Plain-text document sources
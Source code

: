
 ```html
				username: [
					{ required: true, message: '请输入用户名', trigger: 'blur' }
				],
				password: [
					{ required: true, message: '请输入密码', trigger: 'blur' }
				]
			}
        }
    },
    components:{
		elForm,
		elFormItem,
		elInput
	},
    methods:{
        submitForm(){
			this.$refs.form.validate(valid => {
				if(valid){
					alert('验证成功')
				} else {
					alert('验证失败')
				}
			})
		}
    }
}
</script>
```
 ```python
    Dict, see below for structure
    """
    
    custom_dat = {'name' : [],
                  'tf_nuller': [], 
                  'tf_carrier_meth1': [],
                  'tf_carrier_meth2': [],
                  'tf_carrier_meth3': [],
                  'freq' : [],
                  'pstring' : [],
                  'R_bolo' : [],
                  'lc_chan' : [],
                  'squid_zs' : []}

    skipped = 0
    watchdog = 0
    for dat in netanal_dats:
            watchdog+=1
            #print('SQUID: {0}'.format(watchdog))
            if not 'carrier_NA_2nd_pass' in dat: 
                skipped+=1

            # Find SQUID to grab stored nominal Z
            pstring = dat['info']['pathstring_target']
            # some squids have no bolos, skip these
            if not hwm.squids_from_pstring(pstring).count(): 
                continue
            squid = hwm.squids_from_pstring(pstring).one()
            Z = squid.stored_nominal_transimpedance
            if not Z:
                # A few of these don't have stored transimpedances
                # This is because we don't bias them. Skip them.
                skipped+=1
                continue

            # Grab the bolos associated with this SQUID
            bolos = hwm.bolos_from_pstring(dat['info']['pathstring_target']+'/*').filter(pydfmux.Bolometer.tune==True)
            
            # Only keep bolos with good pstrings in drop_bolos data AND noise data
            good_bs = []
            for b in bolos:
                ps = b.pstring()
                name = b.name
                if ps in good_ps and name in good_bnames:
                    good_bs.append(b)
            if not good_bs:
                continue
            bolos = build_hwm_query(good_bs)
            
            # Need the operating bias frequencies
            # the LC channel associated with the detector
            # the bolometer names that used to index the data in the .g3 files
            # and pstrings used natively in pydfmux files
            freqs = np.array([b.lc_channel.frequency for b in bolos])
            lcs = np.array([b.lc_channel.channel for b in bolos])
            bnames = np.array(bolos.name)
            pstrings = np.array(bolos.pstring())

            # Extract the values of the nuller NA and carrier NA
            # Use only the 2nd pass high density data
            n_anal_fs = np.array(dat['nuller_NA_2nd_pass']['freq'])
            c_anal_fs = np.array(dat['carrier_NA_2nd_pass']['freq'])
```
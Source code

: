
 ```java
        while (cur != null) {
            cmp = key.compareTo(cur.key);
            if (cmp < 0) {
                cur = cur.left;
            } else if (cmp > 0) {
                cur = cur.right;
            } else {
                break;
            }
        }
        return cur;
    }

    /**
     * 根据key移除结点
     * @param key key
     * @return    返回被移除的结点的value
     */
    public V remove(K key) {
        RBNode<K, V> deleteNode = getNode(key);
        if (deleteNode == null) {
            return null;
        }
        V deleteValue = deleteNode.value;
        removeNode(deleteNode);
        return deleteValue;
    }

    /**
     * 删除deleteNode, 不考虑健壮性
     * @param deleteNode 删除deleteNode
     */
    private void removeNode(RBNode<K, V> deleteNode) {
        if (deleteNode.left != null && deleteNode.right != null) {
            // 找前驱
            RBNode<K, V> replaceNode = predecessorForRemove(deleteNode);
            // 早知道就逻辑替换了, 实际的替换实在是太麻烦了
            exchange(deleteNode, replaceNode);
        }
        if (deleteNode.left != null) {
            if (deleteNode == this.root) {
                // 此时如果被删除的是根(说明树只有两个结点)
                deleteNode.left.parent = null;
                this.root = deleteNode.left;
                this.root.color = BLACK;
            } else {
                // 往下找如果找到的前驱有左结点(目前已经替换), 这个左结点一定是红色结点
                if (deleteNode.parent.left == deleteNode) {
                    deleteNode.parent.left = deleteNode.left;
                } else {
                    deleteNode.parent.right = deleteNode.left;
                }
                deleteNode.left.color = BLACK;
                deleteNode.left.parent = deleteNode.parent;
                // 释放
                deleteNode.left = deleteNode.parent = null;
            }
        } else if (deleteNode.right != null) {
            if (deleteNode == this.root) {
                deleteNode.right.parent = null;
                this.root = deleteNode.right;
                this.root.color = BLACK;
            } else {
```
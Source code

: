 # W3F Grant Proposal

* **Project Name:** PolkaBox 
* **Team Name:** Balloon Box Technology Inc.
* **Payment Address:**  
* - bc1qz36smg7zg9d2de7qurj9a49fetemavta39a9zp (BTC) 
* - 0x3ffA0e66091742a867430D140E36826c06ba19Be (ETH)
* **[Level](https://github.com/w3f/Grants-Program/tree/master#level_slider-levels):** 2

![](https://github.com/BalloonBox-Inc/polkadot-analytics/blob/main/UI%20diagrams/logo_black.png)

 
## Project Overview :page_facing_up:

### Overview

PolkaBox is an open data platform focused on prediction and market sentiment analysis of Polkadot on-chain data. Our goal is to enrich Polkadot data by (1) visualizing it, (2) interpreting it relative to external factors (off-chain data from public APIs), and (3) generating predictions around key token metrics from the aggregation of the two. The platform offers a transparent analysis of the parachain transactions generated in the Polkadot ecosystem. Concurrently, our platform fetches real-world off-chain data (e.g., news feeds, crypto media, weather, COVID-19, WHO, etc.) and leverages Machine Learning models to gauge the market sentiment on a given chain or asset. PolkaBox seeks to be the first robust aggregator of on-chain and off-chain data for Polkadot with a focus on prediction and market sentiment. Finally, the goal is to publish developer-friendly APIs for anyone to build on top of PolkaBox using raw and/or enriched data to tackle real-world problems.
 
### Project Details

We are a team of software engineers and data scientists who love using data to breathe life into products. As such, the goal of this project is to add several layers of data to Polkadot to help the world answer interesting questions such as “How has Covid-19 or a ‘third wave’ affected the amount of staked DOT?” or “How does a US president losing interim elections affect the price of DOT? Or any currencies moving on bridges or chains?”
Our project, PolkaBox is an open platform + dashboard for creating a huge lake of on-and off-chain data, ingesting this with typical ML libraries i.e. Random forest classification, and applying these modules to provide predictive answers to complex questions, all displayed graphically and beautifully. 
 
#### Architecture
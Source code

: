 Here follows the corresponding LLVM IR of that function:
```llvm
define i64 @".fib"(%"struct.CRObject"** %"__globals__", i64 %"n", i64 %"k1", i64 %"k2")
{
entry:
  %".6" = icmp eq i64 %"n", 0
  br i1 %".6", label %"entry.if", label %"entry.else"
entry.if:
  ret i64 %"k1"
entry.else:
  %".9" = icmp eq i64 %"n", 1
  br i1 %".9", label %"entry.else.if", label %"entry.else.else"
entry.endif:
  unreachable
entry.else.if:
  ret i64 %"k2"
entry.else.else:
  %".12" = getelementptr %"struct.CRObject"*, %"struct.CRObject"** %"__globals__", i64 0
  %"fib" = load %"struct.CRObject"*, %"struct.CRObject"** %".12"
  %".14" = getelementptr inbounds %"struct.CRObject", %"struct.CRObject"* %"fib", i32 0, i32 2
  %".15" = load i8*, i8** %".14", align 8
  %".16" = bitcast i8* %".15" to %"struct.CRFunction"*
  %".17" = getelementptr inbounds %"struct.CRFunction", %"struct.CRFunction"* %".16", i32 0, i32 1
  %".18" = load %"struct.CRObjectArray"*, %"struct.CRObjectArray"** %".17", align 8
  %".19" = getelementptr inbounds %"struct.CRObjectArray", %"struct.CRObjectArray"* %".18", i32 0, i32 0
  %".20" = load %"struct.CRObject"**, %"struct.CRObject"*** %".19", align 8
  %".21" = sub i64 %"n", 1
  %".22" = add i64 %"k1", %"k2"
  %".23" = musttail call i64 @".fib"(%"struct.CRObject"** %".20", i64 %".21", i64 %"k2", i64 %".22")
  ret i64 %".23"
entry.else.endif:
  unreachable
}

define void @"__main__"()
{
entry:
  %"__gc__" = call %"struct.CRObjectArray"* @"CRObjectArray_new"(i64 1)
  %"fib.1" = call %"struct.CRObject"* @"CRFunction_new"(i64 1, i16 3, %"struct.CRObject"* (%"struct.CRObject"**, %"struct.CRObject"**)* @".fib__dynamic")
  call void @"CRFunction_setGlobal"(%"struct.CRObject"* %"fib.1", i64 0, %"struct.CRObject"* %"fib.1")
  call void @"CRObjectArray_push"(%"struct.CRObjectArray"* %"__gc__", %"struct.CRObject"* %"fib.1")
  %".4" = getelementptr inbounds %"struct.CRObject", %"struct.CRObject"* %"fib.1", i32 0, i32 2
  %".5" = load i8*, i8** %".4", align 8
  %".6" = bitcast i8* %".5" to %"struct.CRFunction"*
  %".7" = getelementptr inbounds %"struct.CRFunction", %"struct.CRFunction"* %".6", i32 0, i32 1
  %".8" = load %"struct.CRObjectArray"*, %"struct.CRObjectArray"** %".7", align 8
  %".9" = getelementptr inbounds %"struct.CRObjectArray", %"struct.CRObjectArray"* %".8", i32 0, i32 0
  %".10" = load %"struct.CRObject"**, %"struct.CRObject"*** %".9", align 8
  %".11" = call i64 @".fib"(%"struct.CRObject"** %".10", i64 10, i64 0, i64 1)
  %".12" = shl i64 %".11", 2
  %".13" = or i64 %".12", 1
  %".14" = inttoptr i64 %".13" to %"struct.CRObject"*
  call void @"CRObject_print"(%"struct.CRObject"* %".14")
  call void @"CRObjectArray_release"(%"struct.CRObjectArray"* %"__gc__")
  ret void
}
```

→ What to produce: A complete answer gives every line of the data that includes "define".

→ Finished task:
define i64 @".fib"(%"struct.CRObject"** %"__globals__", i64 %"n", i64 %"k1", i64 %"k2")
define void @"__main__"()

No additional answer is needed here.